What is being asked —
In the listing below, please print the line that contains "### What's inside" and every line that follows it, exactly.

Listed records —
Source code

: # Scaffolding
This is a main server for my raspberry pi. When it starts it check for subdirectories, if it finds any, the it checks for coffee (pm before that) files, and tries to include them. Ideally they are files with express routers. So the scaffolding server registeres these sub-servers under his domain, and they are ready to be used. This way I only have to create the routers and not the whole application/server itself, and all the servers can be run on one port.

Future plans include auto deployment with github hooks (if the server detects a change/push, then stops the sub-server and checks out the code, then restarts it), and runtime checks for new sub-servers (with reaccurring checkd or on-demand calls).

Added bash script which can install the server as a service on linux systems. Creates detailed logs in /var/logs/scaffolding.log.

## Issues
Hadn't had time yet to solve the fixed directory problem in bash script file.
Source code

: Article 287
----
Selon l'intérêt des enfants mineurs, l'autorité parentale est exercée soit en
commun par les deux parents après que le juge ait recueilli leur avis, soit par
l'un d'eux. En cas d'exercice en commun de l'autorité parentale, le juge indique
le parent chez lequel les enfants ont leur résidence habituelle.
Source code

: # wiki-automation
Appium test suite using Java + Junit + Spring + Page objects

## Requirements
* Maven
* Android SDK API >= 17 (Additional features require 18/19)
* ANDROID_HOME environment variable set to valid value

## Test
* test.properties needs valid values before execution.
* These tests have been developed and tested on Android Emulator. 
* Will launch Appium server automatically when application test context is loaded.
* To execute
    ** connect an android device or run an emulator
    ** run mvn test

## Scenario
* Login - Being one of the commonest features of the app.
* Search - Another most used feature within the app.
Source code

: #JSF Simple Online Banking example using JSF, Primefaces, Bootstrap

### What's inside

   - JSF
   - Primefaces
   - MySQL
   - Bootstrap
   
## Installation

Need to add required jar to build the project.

Response to the exercise —
### What's inside

   - JSF
   - Primefaces
   - MySQL
   - Bootstrap
   
## Installation

Need to add required jar to build the project.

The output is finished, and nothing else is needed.